Work to complete - Repeat the data below exactly, dropping any pictures it holds.

Information supplied -
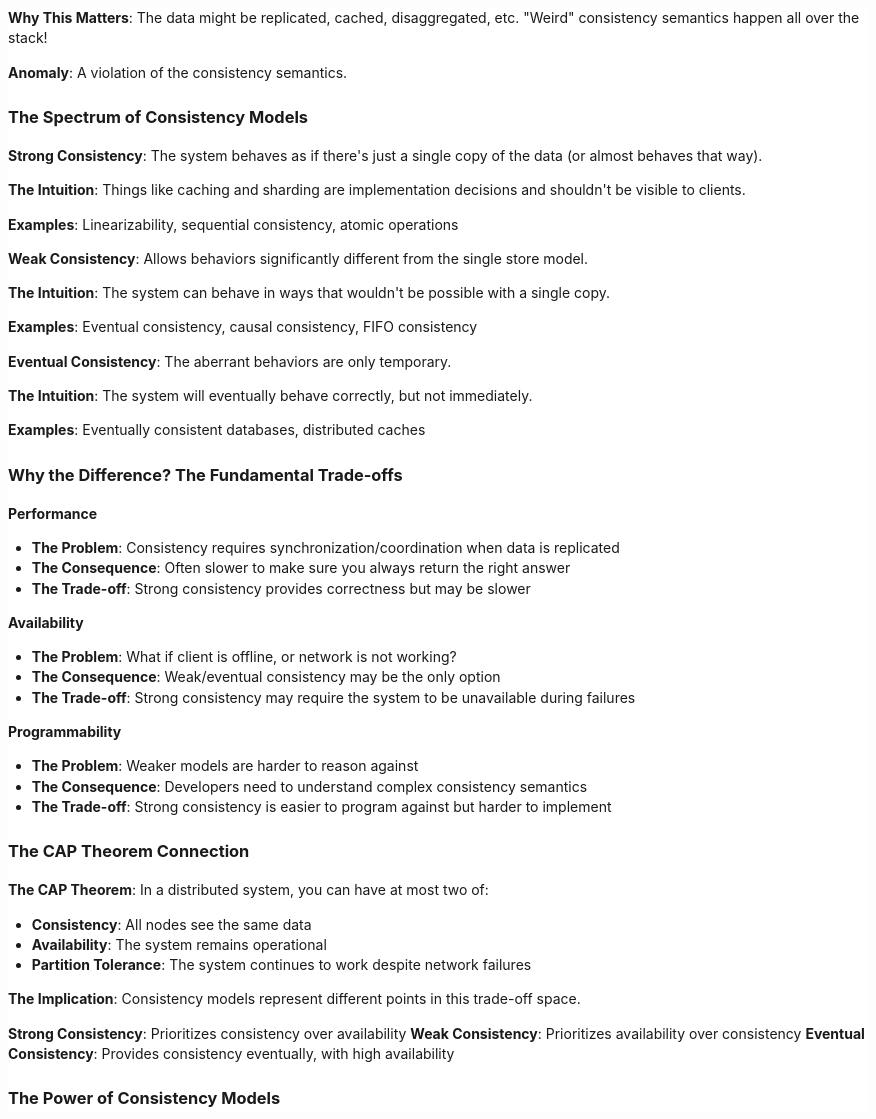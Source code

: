 **Why This Matters**: The data might be replicated, cached, disaggregated, etc. "Weird" consistency semantics happen all over the stack!

**Anomaly**: A violation of the consistency semantics.

### The Spectrum of Consistency Models

**Strong Consistency**: The system behaves as if there's just a single copy of the data (or almost behaves that way).

**The Intuition**: Things like caching and sharding are implementation decisions and shouldn't be visible to clients.

**Examples**: Linearizability, sequential consistency, atomic operations

**Weak Consistency**: Allows behaviors significantly different from the single store model.

**The Intuition**: The system can behave in ways that wouldn't be possible with a single copy.

**Examples**: Eventual consistency, causal consistency, FIFO consistency

**Eventual Consistency**: The aberrant behaviors are only temporary.

**The Intuition**: The system will eventually behave correctly, but not immediately.

**Examples**: Eventually consistent databases, distributed caches

### Why the Difference? The Fundamental Trade-offs

**Performance**
- **The Problem**: Consistency requires synchronization/coordination when data is replicated
- **The Consequence**: Often slower to make sure you always return the right answer
- **The Trade-off**: Strong consistency provides correctness but may be slower

**Availability**
- **The Problem**: What if client is offline, or network is not working?
- **The Consequence**: Weak/eventual consistency may be the only option
- **The Trade-off**: Strong consistency may require the system to be unavailable during failures

**Programmability**
- **The Problem**: Weaker models are harder to reason against
- **The Consequence**: Developers need to understand complex consistency semantics
- **The Trade-off**: Strong consistency is easier to program against but harder to implement

### The CAP Theorem Connection

**The CAP Theorem**: In a distributed system, you can have at most two of:
- **Consistency**: All nodes see the same data
- **Availability**: The system remains operational
- **Partition Tolerance**: The system continues to work despite network failures

**The Implication**: Consistency models represent different points in this trade-off space.

**Strong Consistency**: Prioritizes consistency over availability
**Weak Consistency**: Prioritizes availability over consistency
**Eventual Consistency**: Provides consistency eventually, with high availability

### The Power of Consistency Models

Answer for this exercise -
Source code

: **Why This Matters**: The data might be replicated, cached, disaggregated, etc. "Weird" consistency semantics happen all over the stack!

**Anomaly**: A violation of the consistency semantics.

### The Spectrum of Consistency Models

**Strong Consistency**: The system behaves as if there's just a single copy of the data (or almost behaves that way).

**The Intuition**: Things like caching and sharding are implementation decisions and shouldn't be visible to clients.

**Examples**: Linearizability, sequential consistency, atomic operations

**Weak Consistency**: Allows behaviors significantly different from the single store model.

**The Intuition**: The system can behave in ways that wouldn't be possible with a single copy.

**Examples**: Eventual consistency, causal consistency, FIFO consistency

**Eventual Consistency**: The aberrant behaviors are only temporary.

**The Intuition**: The system will eventually behave correctly, but not immediately.

**Examples**: Eventually consistent databases, distributed caches

### Why the Difference? The Fundamental Trade-offs

**Performance**
- **The Problem**: Consistency requires synchronization/coordination when data is replicated
- **The Consequence**: Often slower to make sure you always return the right answer
- **The Trade-off**: Strong consistency provides correctness but may be slower

**Availability**
- **The Problem**: What if client is offline, or network is not working?
- **The Consequence**: Weak/eventual consistency may be the only option
- **The Trade-off**: Strong consistency may require the system to be unavailable during failures

**Programmability**
- **The Problem**: Weaker models are harder to reason against
- **The Consequence**: Developers need to understand complex consistency semantics
- **The Trade-off**: Strong consistency is easier to program against but harder to implement

### The CAP Theorem Connection

**The CAP Theorem**: In a distributed system, you can have at most two of:
- **Consistency**: All nodes see the same data
- **Availability**: The system remains operational
- **Partition Tolerance**: The system continues to work despite network failures

**The Implication**: Consistency models represent different points in this trade-off space.

**Strong Consistency**: Prioritizes consistency over availability
**Weak Consistency**: Prioritizes availability over consistency
**Eventual Consistency**: Provides consistency eventually, with high availability

### The Power of Consistency Models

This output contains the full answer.